In this competitive business world marketing strategies is very important .They are
several multinational company run their business over the world so the multinational
company must use its own marketing strategies. This analysis describe the macro
environment of the organization and its future decision making process. Globally the
lot of business to achieve their goal by its own marketing strategies plan. Here the
study tells about the LG Electronics and its future plan in the competitive market.

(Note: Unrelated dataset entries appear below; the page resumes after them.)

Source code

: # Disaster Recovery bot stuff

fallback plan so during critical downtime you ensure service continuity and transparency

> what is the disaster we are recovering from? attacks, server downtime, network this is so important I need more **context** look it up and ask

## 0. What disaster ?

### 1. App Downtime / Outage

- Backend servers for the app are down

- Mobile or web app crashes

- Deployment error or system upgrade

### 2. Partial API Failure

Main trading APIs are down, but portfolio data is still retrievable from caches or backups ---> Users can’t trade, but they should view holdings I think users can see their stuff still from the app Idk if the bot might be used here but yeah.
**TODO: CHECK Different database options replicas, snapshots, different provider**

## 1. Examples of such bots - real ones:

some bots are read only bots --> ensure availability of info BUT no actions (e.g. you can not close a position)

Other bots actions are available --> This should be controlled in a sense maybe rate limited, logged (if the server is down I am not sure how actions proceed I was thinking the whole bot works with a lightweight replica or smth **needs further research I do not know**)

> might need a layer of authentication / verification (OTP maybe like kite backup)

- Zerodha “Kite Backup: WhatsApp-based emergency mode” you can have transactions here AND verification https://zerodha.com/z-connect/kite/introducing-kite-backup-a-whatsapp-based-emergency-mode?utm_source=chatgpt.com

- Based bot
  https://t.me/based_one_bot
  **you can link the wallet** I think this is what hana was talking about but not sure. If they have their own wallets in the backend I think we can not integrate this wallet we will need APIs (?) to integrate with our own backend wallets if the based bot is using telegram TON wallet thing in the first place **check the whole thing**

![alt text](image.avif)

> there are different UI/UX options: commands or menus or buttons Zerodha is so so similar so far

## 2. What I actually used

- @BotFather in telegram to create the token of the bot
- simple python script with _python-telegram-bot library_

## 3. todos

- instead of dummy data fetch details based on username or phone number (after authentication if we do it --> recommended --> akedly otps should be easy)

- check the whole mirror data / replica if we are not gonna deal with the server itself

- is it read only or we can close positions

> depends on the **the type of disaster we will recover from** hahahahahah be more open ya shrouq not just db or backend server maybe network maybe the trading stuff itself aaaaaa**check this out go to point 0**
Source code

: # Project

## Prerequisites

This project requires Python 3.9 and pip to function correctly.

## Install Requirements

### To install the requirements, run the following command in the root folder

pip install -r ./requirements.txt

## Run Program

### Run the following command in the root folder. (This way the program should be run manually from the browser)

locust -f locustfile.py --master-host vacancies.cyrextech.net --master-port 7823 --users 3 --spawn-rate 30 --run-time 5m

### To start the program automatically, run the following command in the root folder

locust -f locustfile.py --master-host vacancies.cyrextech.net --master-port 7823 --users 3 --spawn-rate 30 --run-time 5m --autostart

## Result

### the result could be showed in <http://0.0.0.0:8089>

LG Electronics is the one of well known multinational company in this world. This
company delivery innovative digital product such as entertainment, games, home
media and home appliance to customer. LG Electronics funded in 1958 as Gold Star
in Korea. In 1995 its renamed as LG. Its prior product is consumer TV, radio,
refrigerator, air conditioner and washing machine. LG electronics introduce some new
technology to the digital world such as the first CDMA digital handset, 60 inch
plasma TV. LG electronics have good corporate culture some of these No excuse, We
not I, Fun work place. LG brand comprised of four basic element value, benefits,
promise and personality. This company set the long term goal and works towards the
goal. The vision of the company is Global top three in 2010.
LG controls 114 local subsidiaries all over the world. They are 82000 people work for
this company. LG accept as true that technological innovation is the only way to
achieve the market. So its delivery latest technology to the customer.
MACRO ENVIRONMENT
Main external and out of control factor that influence an organization decision making
and change the performance and strategies The major factor are
1. Political factor
2. Economic factor
3. Social factor
4. Technical factor
These are the main factor influence the company or organization decision making and
its improve or decrease company performance.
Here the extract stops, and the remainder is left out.